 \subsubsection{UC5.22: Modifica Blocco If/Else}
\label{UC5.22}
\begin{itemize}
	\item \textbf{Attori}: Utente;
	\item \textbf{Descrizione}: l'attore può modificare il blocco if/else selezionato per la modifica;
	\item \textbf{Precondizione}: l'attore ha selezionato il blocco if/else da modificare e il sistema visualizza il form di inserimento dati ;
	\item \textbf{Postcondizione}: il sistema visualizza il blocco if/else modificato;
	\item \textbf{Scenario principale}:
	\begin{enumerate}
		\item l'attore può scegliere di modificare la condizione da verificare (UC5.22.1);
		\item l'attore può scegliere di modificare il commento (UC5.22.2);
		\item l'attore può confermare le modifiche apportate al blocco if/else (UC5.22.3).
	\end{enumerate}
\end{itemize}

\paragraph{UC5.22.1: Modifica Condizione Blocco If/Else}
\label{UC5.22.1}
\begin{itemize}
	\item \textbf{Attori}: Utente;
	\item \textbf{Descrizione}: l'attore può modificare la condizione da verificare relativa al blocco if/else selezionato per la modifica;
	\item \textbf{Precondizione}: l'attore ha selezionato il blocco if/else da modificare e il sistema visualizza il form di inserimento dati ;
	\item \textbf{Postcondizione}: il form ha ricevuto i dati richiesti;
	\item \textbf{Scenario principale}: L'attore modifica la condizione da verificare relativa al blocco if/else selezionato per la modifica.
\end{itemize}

********

* **What to do**:
The response must give every line from the material above that holds the string "textbf".

* **Result for this exercise**:
	\item \textbf{Attori}: Utente;
	\item \textbf{Descrizione}: l'attore può modificare il blocco if/else selezionato per la modifica;
	\item \textbf{Precondizione}: l'attore ha selezionato il blocco if/else da modificare e il sistema visualizza il form di inserimento dati ;
	\item \textbf{Postcondizione}: il sistema visualizza il blocco if/else modificato;
	\item \textbf{Scenario principale}:
	\item \textbf{Attori}: Utente;
	\item \textbf{Descrizione}: l'attore può modificare la condizione da verificare relativa al blocco if/else selezionato per la modifica;
	\item \textbf{Precondizione}: l'attore ha selezionato il blocco if/else da modificare e il sistema visualizza il form di inserimento dati ;
	\item \textbf{Postcondizione}: il form ha ricevuto i dati richiesti;
	\item \textbf{Scenario principale}: L'attore modifica la condizione da verificare relativa al blocco if/else selezionato per la modifica.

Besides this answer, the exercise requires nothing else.